◆ Exercise data

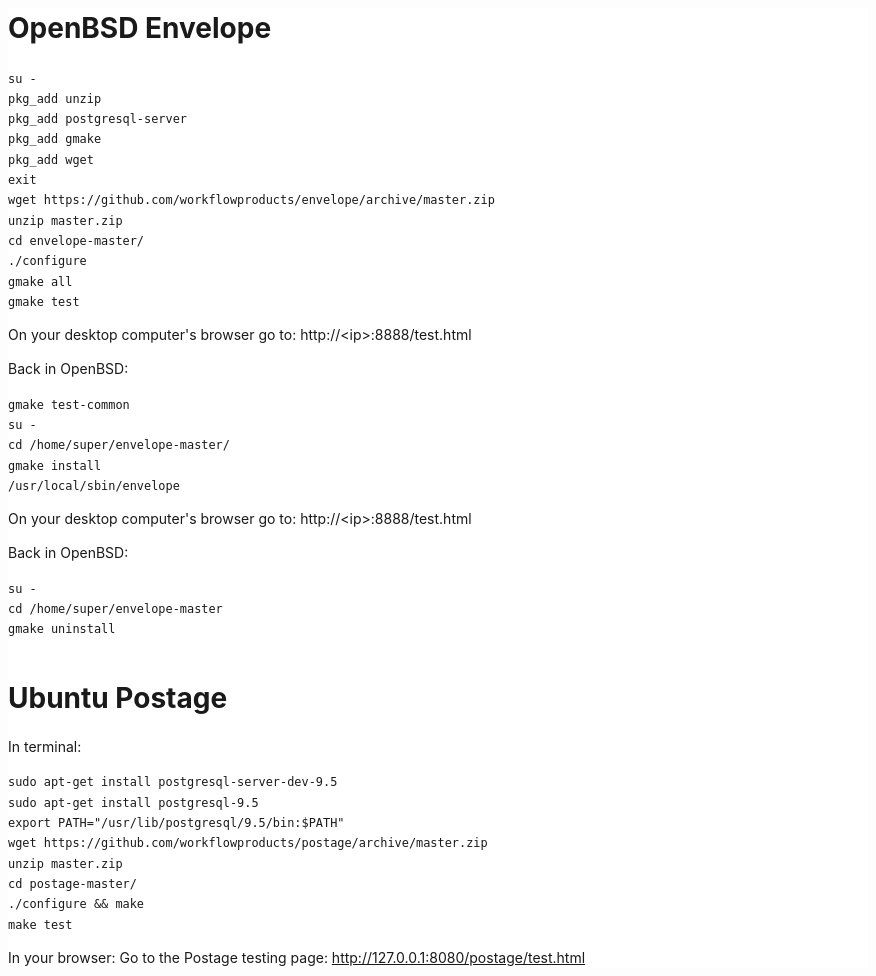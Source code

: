 # OpenBSD Envelope
```
su -
pkg_add unzip
pkg_add postgresql-server
pkg_add gmake
pkg_add wget
exit
wget https://github.com/workflowproducts/envelope/archive/master.zip
unzip master.zip
cd envelope-master/
./configure
gmake all
gmake test
```

On your desktop computer's browser go to:
http://\<ip>:8888/test.html

Back in OpenBSD:
```
gmake test-common
su -
cd /home/super/envelope-master/
gmake install
/usr/local/sbin/envelope
```

On your desktop computer's browser go to:
http://\<ip>:8888/test.html

Back in OpenBSD:
```
su -
cd /home/super/envelope-master
gmake uninstall
```

# Ubuntu Postage
In terminal:
```
sudo apt-get install postgresql-server-dev-9.5
sudo apt-get install postgresql-9.5
export PATH="/usr/lib/postgresql/9.5/bin:$PATH"
wget https://github.com/workflowproducts/postage/archive/master.zip
unzip master.zip 
cd postage-master/
./configure && make
make test
```

In your browser:
Go to the Postage testing page: http://127.0.0.1:8080/postage/test.html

◆ Work instruction
Every entry above needs to be copied exactly, and no pictures go with it.

◆ Written answer
Source code

: # OpenBSD Envelope
```
su -
pkg_add unzip
pkg_add postgresql-server
pkg_add gmake
pkg_add wget
exit
wget https://github.com/workflowproducts/envelope/archive/master.zip
unzip master.zip
cd envelope-master/
./configure
gmake all
gmake test
```

On your desktop computer's browser go to:
http://\<ip>:8888/test.html

Back in OpenBSD:
```
gmake test-common
su -
cd /home/super/envelope-master/
gmake install
/usr/local/sbin/envelope
```

On your desktop computer's browser go to:
http://\<ip>:8888/test.html

Back in OpenBSD:
```
su -
cd /home/super/envelope-master
gmake uninstall
```

# Ubuntu Postage
In terminal:
```
sudo apt-get install postgresql-server-dev-9.5
sudo apt-get install postgresql-9.5
export PATH="/usr/lib/postgresql/9.5/bin:$PATH"
wget https://github.com/workflowproducts/postage/archive/master.zip
unzip master.zip 
cd postage-master/
./configure && make
make test
```

In your browser:
Go to the Postage testing page: http://127.0.0.1:8080/postage/test.html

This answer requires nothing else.